The Uncommon Touch is an expertly organized, well-balanced examination of the phenomenon of spiritual healing. Tom Harpur, a prolific Canadian spiritual author, journalist and TV host, first attacks some familiar stereotypes: TV evangelists who exhibit faith healing are mostly charlatans. Harpur's premise is that spiritual healing is an enabling and powerful ally, rather than an opposition to conventional medicine; and spiritual healing includes all those patients as well who "simply" believe they will get the cure, and do, as opposed to those individuals who give up all hope and die. Harpur cites abundant testimony on historical figures such as Godfrey Mowatt (the famous "blind healer"). He then references the work of Wilhelm Reich, an Austrian psychiatrist and psychoanalyst, and student of Freud who postulated "orgone energy." Orgone energy is a massless universal life force that is, perhaps, tapped into through the laying on of hands. (The Star Wars series' references to the "Force" may also have its origin in the concept of Orgone energy.) Harpur gives also an account of the Canadian biologist Bernard Grad's attempt to measure orgone energy in the laying on of hands of a contemporary healer, Oskar Estebany, with double-blind experiments involving mice. Wounded mice that Estebany had handled recovered more rapidly than the control group. There's also discussion in the book on what one might call the "positive thinking" aspect of prayer. Welcome evidence for those inclined to embrace it.


Seven Principles of Cosmic Spirituality (from Tom Harpur's own web site):

  1. The entire cosmos is the manifestation of Divine Mind-every molecule, every cell, every creature, every rock, tree, mountain, planet, blazing star, whirling galaxy and universe of galaxies.
  2. We are all an integral, interconnected part of the whole cosmos and our own inner world is a holograph of the cosmos within us.
  3. One basic datum underlies every religion under the sun, the principle of Incarnation. The Word or Logos, God's self-expression made manifest, has given the light of its divine spark to every mind/soul coming into the world. Christians call this the Christ or "Christ in us." Other faiths have different names or modes of expression for this same inner reality.

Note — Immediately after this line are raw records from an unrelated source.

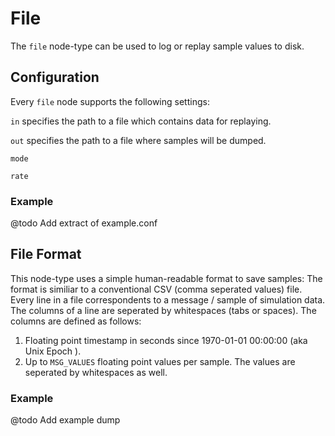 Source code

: # File

The `file` node-type can be used to log or replay sample values to disk.

## Configuration

Every `file` node supports the following settings:

`in` specifies the path to a file which contains data for replaying.

`out` specifies the path to a file where samples will be dumped.

`mode`

`rate`

### Example

@todo Add extract of example.conf

## File Format

This node-type uses a simple human-readable format to save samples:
The format is similiar to a conventional CSV (comma seperated values) file.
Every line in a file correspondents to a message / sample of simulation data.
The columns of a line are seperated by whitespaces (tabs or spaces).
The columns are defined as follows:

 1. Floating point timestamp in seconds since 1970-01-01 00:00:00 (aka Unix Epoch ).
 2. Up to `MSG_VALUES` floating point values per sample. The values are seperated by whitespaces as well.

### Example

@todo Add example dump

  4. Every religion whose ethical core is summed up by the word "compassion" or "loving-kindness" to all other creatures without exception has a vision of the truth and is a valid "way" to Transcendence.
  5. No one faith or religion-whatever its claims may be, alone has The Truth.
  6. True cosmic spirituality is steeped in, flows from, and derives its most powerful analogies and metaphors from the natural world -- from the tiniest bit of dust to the spiraling stars above.
  7. The core aim of cosmic spirituality is radical transformation, both personal and societal.